EasyHeart Posted March 18, 2009 Posted March 18, 2009 I'm going to have to disagree with you here (dare I disagree with someone that gives such wonderous advice?!!!) I guess it's hard for me to speak for my ex but I do not and will not believe that he would have preferred me to tell him to get lost and cut all contact. We were incredibly mature about the situation and were both very sad that the relationship we both hoped for didn't materialise. We had no time where we had NC, and continued to see each other as friends immediatly after the split. I am pretty positive that he wanted to be friends and that he also thought that to not remain in each others lives would have been a crying shame. It was a little uneasy at first, but it was worth going through that consolidate a fantastic friendship. Neither of us ever crossed the line after we split, neither of us ever would - that is where the trust, love and respect come into it. We both wanted what is best for each other, and we now have the relationship we wer probably always meant to have. Like I said before, all situations are unique, and what is right for one isn't necessarily right for another. But I am sure what we did was right for both me and him, and we couldn't have been 'kinder' to each other - dumped or dumpee. That statement of mine was in the context of a typical break up, in which the dumper is trying to 'be nice'. I think we'll all agree your situation was unusual. In MOST cases, the dumper is not doing anyone a favor by trying to 'stay friends'.
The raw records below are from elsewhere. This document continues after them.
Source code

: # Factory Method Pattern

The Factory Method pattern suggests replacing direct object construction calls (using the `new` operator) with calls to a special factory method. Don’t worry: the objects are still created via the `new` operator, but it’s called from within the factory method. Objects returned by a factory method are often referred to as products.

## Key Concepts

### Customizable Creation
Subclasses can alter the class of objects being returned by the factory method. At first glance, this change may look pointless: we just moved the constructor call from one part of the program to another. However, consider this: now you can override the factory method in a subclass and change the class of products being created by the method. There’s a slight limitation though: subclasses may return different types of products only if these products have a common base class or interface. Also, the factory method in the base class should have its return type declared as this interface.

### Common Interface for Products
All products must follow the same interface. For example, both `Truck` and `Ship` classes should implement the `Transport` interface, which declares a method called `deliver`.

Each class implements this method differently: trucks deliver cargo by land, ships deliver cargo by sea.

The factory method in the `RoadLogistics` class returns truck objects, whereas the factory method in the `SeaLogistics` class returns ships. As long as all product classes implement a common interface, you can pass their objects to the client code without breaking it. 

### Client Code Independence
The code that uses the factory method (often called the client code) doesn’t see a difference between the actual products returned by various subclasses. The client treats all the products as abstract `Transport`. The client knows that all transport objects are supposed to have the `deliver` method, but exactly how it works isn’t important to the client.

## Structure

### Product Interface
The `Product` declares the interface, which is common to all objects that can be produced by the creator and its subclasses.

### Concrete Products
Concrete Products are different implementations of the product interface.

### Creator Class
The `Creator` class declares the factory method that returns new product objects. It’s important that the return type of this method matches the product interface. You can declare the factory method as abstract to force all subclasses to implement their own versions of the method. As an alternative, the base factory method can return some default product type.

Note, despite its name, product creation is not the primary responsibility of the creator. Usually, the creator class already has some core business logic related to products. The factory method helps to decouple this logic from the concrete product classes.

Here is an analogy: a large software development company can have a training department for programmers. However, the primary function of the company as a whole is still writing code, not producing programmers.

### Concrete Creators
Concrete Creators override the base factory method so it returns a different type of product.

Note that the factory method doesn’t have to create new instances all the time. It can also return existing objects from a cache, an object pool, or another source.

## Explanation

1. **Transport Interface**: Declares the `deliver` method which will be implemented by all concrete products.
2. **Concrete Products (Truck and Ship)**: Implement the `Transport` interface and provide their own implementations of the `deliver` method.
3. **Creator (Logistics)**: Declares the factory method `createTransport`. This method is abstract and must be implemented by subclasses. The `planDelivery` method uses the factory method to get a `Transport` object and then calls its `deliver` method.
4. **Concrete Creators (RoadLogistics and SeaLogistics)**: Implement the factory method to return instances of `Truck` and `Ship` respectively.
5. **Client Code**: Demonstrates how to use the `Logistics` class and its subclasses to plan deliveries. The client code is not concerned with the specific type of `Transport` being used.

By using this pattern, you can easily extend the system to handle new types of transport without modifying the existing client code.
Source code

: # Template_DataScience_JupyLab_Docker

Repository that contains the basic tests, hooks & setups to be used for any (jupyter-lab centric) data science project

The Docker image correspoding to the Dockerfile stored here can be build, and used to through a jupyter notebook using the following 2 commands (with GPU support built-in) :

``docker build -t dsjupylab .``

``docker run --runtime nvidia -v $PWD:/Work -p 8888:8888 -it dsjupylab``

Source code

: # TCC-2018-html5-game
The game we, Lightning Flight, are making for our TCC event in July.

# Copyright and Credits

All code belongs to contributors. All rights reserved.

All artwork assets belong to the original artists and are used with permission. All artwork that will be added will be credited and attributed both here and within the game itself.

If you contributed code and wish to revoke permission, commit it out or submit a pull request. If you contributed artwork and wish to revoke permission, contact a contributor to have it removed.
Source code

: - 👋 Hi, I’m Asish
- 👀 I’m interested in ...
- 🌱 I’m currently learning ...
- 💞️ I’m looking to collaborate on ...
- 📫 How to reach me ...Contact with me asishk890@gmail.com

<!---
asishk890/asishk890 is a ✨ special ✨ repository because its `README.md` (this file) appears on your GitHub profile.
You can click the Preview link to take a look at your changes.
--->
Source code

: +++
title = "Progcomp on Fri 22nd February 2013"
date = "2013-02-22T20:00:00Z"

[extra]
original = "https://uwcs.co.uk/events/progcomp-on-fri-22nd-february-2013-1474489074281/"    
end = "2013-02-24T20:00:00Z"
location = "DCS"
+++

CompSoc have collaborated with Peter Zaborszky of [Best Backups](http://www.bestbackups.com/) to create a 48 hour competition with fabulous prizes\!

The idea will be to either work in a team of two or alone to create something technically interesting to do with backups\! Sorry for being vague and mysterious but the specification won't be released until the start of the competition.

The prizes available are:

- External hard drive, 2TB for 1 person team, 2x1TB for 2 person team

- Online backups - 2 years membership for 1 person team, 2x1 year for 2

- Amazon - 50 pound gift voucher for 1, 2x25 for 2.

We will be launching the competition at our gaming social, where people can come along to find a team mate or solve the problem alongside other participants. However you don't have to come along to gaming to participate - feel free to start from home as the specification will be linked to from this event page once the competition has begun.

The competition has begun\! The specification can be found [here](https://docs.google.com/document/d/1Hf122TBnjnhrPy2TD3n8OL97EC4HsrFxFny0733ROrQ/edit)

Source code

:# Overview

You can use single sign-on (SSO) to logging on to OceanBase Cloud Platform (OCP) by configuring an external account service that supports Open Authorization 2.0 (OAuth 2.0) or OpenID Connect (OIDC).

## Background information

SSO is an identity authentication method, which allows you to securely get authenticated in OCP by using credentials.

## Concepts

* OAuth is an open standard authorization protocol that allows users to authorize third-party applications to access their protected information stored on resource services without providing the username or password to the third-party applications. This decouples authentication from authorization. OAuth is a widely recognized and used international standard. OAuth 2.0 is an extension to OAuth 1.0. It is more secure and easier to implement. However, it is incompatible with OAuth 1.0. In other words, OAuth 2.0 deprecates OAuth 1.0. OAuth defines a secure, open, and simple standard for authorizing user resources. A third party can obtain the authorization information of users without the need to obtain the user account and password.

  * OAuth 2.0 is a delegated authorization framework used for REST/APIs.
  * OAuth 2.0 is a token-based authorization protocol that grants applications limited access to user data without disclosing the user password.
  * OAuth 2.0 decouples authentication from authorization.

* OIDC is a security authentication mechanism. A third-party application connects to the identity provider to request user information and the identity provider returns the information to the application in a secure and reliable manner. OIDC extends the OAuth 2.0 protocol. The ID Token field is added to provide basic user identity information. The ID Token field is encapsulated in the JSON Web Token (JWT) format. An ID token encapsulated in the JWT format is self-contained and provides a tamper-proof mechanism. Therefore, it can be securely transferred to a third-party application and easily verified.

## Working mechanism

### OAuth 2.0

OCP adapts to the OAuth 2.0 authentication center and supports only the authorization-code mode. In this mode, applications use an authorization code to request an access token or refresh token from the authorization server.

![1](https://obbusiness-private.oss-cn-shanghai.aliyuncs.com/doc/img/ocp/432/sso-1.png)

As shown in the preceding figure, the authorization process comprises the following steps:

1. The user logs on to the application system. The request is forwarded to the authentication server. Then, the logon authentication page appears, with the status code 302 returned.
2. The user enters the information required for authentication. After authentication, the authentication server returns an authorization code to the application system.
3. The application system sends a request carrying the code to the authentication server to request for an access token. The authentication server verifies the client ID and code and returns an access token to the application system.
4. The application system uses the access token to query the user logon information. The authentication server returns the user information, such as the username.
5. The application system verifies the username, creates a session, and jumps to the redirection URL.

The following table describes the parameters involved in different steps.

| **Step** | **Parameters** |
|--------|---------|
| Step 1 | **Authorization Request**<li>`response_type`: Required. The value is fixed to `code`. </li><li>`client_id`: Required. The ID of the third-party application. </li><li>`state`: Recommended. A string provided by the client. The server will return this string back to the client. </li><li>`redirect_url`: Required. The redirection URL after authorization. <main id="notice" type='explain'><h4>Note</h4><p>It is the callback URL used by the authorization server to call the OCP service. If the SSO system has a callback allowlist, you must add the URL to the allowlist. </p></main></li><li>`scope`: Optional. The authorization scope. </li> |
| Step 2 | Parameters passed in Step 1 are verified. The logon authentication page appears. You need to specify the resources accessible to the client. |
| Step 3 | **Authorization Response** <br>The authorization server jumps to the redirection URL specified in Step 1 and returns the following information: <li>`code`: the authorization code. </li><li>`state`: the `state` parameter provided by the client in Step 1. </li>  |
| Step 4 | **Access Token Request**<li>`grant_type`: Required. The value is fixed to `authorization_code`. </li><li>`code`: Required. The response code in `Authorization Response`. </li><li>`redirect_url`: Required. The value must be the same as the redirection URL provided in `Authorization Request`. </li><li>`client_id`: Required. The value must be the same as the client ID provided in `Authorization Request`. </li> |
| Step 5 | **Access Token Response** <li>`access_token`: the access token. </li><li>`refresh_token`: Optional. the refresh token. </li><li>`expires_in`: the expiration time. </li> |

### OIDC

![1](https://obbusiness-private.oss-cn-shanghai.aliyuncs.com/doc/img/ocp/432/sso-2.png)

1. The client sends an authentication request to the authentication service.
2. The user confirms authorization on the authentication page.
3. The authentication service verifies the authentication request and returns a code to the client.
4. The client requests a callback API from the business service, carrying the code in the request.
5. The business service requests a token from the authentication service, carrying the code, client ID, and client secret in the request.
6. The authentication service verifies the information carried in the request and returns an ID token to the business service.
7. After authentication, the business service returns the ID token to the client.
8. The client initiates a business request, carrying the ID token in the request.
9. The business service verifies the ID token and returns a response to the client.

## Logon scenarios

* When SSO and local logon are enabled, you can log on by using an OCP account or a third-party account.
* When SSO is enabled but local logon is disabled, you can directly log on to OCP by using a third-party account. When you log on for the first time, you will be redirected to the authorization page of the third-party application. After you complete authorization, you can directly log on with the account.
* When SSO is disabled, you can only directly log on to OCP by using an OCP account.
kimbop Posted March 20, 2009 Posted March 20, 2009 I don't see it happening at all. Here's my perspective as the dumper. While in the phase of "just been broken up" to my recent tw*t ex-bf and feeling pretty sh*tty about myself, I bumped into an ex I dropped 5 years prior. We always had a good connection when we dated, but he (ex-bf 5 yrs ago) confessed that he loved me and I didn't feel the same about him. I thought I did the best thing by admitting this and stopping the relationship from going somewhere that would lead to more pain especially for him. Anyway I saw him again and I thought 5 years would be plenty enough time to set aside the feelings and move on. That didn't happen. He gave me all indications that he wanted to start again because the feelings still lingered. At first I thought to myself, "he's a great guy." I forgot why I broke up with him which I soon remembered after hanging with him for just one weekend. Even though I was in a vulnerable state of mind at the point, I quickly realized this whatever would never go anywhere especially when he wanted more.